> Directions
Find the line holding "to a clause" in the entries below. Give it again exactly, along with every line after it up to and including the line holding "literals are functionally".

Collected data
──────────

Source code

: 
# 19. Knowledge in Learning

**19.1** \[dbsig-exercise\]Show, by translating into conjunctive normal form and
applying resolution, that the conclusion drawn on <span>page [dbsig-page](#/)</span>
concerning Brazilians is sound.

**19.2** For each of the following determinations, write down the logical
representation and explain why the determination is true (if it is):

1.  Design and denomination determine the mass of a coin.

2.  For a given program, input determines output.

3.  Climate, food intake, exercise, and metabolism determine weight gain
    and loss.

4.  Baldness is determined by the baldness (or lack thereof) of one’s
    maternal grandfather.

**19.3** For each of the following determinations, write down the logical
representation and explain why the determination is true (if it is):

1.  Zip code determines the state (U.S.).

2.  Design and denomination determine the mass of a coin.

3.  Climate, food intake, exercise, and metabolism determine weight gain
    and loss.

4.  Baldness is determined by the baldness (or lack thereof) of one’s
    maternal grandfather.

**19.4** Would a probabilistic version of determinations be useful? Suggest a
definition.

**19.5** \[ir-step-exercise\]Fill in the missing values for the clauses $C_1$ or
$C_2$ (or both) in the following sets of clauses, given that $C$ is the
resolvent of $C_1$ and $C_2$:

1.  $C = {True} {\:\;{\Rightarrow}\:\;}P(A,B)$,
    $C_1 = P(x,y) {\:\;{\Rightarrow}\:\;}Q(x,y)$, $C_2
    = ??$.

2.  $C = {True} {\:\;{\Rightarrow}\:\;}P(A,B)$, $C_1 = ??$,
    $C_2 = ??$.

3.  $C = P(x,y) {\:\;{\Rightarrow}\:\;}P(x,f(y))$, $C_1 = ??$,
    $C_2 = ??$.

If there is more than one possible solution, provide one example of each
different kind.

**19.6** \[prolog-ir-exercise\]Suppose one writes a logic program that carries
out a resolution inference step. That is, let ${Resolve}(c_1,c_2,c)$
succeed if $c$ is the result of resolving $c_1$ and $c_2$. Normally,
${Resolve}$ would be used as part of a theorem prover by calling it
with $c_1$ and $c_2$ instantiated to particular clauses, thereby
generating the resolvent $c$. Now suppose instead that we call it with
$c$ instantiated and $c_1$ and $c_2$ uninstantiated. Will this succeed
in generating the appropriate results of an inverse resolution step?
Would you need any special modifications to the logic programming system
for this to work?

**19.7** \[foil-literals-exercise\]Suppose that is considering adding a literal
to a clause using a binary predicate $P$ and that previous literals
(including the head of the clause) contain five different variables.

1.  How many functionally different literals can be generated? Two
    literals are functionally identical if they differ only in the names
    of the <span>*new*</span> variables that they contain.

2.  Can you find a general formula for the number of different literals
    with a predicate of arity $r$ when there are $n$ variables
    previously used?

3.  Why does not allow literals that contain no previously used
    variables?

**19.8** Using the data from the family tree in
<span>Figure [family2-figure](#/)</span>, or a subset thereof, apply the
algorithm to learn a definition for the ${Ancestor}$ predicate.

──────────

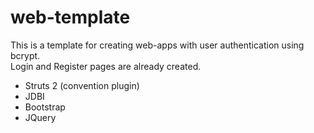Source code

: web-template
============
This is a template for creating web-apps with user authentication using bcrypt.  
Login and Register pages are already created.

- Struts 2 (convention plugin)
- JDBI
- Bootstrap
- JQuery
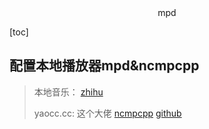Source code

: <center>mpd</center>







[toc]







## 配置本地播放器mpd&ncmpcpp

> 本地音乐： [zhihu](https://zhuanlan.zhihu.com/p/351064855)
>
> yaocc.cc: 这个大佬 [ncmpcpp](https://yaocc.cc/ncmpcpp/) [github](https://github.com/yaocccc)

──────────

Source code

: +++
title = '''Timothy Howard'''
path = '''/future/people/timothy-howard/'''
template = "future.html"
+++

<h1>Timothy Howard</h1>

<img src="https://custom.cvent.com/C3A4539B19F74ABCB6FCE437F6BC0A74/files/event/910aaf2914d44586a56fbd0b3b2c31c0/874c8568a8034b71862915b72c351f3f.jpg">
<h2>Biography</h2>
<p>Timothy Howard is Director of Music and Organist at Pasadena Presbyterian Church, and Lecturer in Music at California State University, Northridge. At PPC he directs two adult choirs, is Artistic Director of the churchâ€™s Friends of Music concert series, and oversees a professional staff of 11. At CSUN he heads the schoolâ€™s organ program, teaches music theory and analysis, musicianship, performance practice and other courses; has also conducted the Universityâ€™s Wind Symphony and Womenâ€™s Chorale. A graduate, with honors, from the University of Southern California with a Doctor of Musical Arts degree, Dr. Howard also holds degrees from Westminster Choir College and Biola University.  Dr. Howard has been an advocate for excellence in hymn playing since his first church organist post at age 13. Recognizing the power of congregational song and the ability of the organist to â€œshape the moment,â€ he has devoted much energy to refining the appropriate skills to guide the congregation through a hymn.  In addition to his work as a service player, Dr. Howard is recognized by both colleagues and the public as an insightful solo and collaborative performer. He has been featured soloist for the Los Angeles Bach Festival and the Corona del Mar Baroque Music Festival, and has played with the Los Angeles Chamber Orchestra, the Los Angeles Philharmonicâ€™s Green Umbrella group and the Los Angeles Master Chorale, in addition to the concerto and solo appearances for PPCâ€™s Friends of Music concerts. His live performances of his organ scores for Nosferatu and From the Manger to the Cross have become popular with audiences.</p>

──────────

> Result
to a clause using a binary predicate $P$ and that previous literals
(including the head of the clause) contain five different variables.

1.  How many functionally different literals can be generated? Two
    literals are functionally identical if they differ only in the names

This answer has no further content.